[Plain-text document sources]
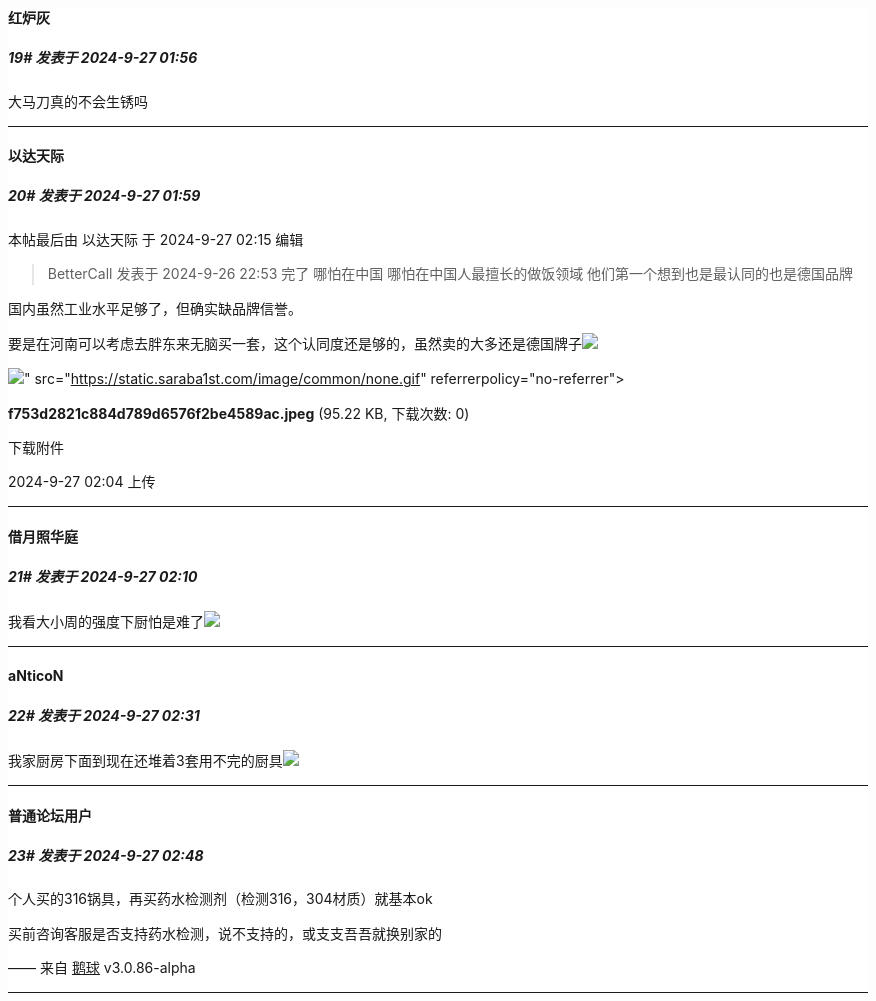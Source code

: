 ####  红炉灰  
##### 19#       发表于 2024-9-27 01:56

大马刀真的不会生锈吗

*****

####  以达天际  
##### 20#       发表于 2024-9-27 01:59

 本帖最后由 以达天际 于 2024-9-27 02:15 编辑 
<blockquote>BetterCall 发表于 2024-9-26 22:53
完了 哪怕在中国 哪怕在中国人最擅长的做饭领域 他们第一个想到也是最认同的也是德国品牌

</blockquote>

国内虽然工业水平足够了，但确实缺品牌信誉。

要是在河南可以考虑去胖东来无脑买一套，这个认同度还是够的，虽然卖的大多还是德国牌子<img src="https://static.saraba1st.com/image/smiley/face2017/067.png" referrerpolicy="no-referrer">

<img src="https://img.saraba1st.com/forum/202409/27/020458jwbhz599mz4r4j24.jpeg" referrerpolicy="no-referrer">" src="https://static.saraba1st.com/image/common/none.gif" referrerpolicy="no-referrer">

<strong>f753d2821c884d789d6576f2be4589ac.jpeg</strong> (95.22 KB, 下载次数: 0)

下载附件

2024-9-27 02:04 上传

*****

####  借月照华庭  
##### 21#       发表于 2024-9-27 02:10

我看大小周的强度下厨怕是难了<img src="https://static.saraba1st.com/image/smiley/face2017/044.png" referrerpolicy="no-referrer">

*****

####  aNticoN  
##### 22#       发表于 2024-9-27 02:31

我家厨房下面到现在还堆着3套用不完的厨具<img src="https://static.saraba1st.com/image/smiley/face2017/001.png" referrerpolicy="no-referrer">

*****

####  普通论坛用户  
##### 23#       发表于 2024-9-27 02:48

个人买的316锅具，再买药水检测剂（检测316，304材质）就基本ok

买前咨询客服是否支持药水检测，说不支持的，或支支吾吾就换别家的

—— 来自 [鹅球](https://www.pgyer.com/xfPejhuq) v3.0.86-alpha

*****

§ **PROBLEM**: Within the data above, the lines from the one with "发表于 2024-9-27 01:56" to the one with "国内虽然工业水平足够了，但确实缺品牌信誉。" must be repeated exactly; no other line belongs in the answer.

§ **RESPONSE AREA**:
##### 19#       发表于 2024-9-27 01:56

大马刀真的不会生锈吗

*****

####  以达天际  
##### 20#       发表于 2024-9-27 01:59

 本帖最后由 以达天际 于 2024-9-27 02:15 编辑 
<blockquote>BetterCall 发表于 2024-9-26 22:53
完了 哪怕在中国 哪怕在中国人最擅长的做饭领域 他们第一个想到也是最认同的也是德国品牌

</blockquote>

国内虽然工业水平足够了，但确实缺品牌信誉。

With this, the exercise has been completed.